Practical Testing: 23 - Another new approach: timer wheels

| 3 Comments

The most recent articles in the "Practical Testing" series have been discussing the performance of the timer queue that we have built. As I hinted when I first brought up the performance issues, the particular use case that I have which is causing problems might well be more efficiently dealt with using a different (more specialised and less general purpose) design.

The timer queue has adequate performance for general purpose use and can handle timers set within a range of 0ms to 49.7 days with a theoretical granularity of 1ms. It achieves this by using a balanced search tree to store the timers by absolute timeout. The performance of setting a timer is O(log n) due to the tree insertion required. Cancelling a timer is O(1) since we keep an iterator to where the timer was inserted and thus can navigate straight to it to cancel it. Timer expiry is also an O(log n) operation due to the tree lookup. Due to the use of the standard program heap the worst case contention of the queue is C(tq)+(C(tn-tq+1)+C(ts-tq+1)+C(tn-tq+1)) (see here for details of my crazy Big C notation for describing contention).

The more specialist use case is for driving reliable UDP protocols. This kind of work generally requires timers per connection for retransmission and data flow pacing. The timeouts tend to be short and the timers tend to expire rather than be reset without expiring. The range of timeouts is generally quite small; 0ms - 30seconds for the ENet system I'm working on. I'm currently looking at improving performance of the timer system for this kind of scenario and to do so requires that timer insertion speed be improved (so we can set timers more quickly), timer expiry speed be improved (so we can process timers faster) and contention be reduced, ideally tending towards C(tq) where we have contention only between users of the timer queue and not between any thread in the process.

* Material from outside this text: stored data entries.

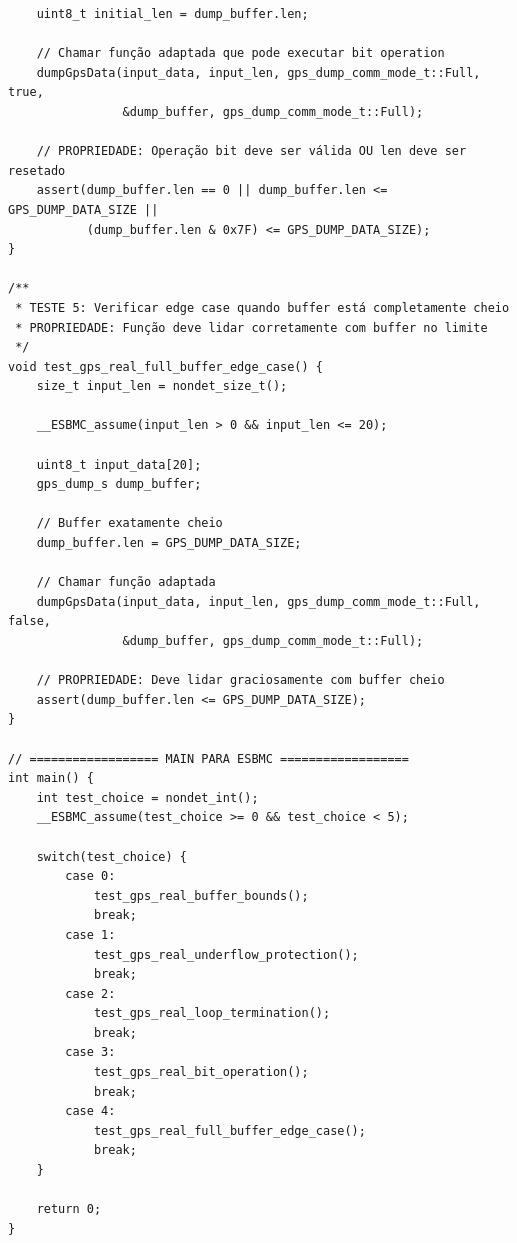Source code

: \begin{lstlisting}
    uint8_t initial_len = dump_buffer.len;
    
    // Chamar função adaptada que pode executar bit operation
    dumpGpsData(input_data, input_len, gps_dump_comm_mode_t::Full, true, 
                &dump_buffer, gps_dump_comm_mode_t::Full);
    
    // PROPRIEDADE: Operação bit deve ser válida OU len deve ser resetado
    assert(dump_buffer.len == 0 || dump_buffer.len <= GPS_DUMP_DATA_SIZE || 
           (dump_buffer.len & 0x7F) <= GPS_DUMP_DATA_SIZE);
}

/**
 * TESTE 5: Verificar edge case quando buffer está completamente cheio
 * PROPRIEDADE: Função deve lidar corretamente com buffer no limite
 */
void test_gps_real_full_buffer_edge_case() {
    size_t input_len = nondet_size_t();
    
    __ESBMC_assume(input_len > 0 && input_len <= 20);
    
    uint8_t input_data[20];
    gps_dump_s dump_buffer;
    
    // Buffer exatamente cheio
    dump_buffer.len = GPS_DUMP_DATA_SIZE;
    
    // Chamar função adaptada
    dumpGpsData(input_data, input_len, gps_dump_comm_mode_t::Full, false, 
                &dump_buffer, gps_dump_comm_mode_t::Full);
    
    // PROPRIEDADE: Deve lidar graciosamente com buffer cheio
    assert(dump_buffer.len <= GPS_DUMP_DATA_SIZE);
}

// ================== MAIN PARA ESBMC ==================
int main() {
    int test_choice = nondet_int();
    __ESBMC_assume(test_choice >= 0 && test_choice < 5);
    
    switch(test_choice) {
        case 0:
            test_gps_real_buffer_bounds();
            break;
        case 1:
            test_gps_real_underflow_protection();
            break;
        case 2:
            test_gps_real_loop_termination();
            break;
        case 3:
            test_gps_real_bit_operation();
            break;
        case 4:
            test_gps_real_full_buffer_edge_case();
            break;
    }
    
    return 0;
}


\end{lstlisting}

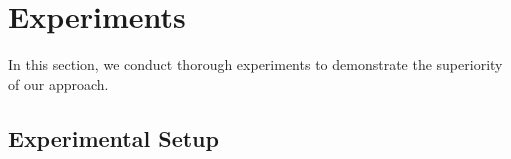 \documentclass[11pt,a4paper]{article}
\begin{document}
\section{Experiments}\label{sec:experiment}

In this section, we conduct thorough experiments to demonstrate the superiority of our approach.

\subsection{Experimental Setup}

\begin{table*}[t]
    \centering
    \caption{The experimental results of (\textbf{Top}) general and (\textbf{Bottom}) BERT-based results on \textsc{Multi}. : Results from \citet{pan-etal-2019-improving}. A bolded \textbf{number} in a column indicates a statistically significant improvement against all the baselines (), whereas underline \underline{numbers} show comparable performances. Both are same for Table~\ref{tab:rewrite_expr_result}\&\ref{tab:task_canard_result}. }
    \label{tab:multi_expr_result}
\end{table*}
\end{document}

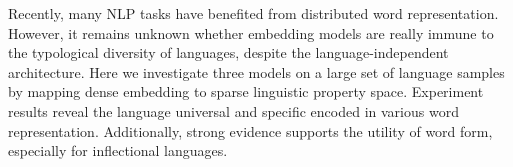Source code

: Recently, many NLP tasks have benefited from distributed word representation. However, it remains unknown whether embedding models are really immune to the typological diversity of languages, despite the language-independent architecture. Here we investigate three models on a large set of language samples by mapping dense embedding to sparse linguistic property space. Experiment results reveal the language universal and specific encoded in various word representation. Additionally, strong evidence supports the utility of word form, especially for inflectional languages.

As I have already mentioned the use of STL containers means that I'm doing more work than is strictly necessary when manipulating the timer queue (including dynamic memory allocation and release during timer insertion and removal). One way of improving contention is to switch to using custom STL allocators so that only the users of the queue ever access the allocators that we use for the queue. Another is to write a custom, invasive, balanced search tree that does not need to use dynamic allocation.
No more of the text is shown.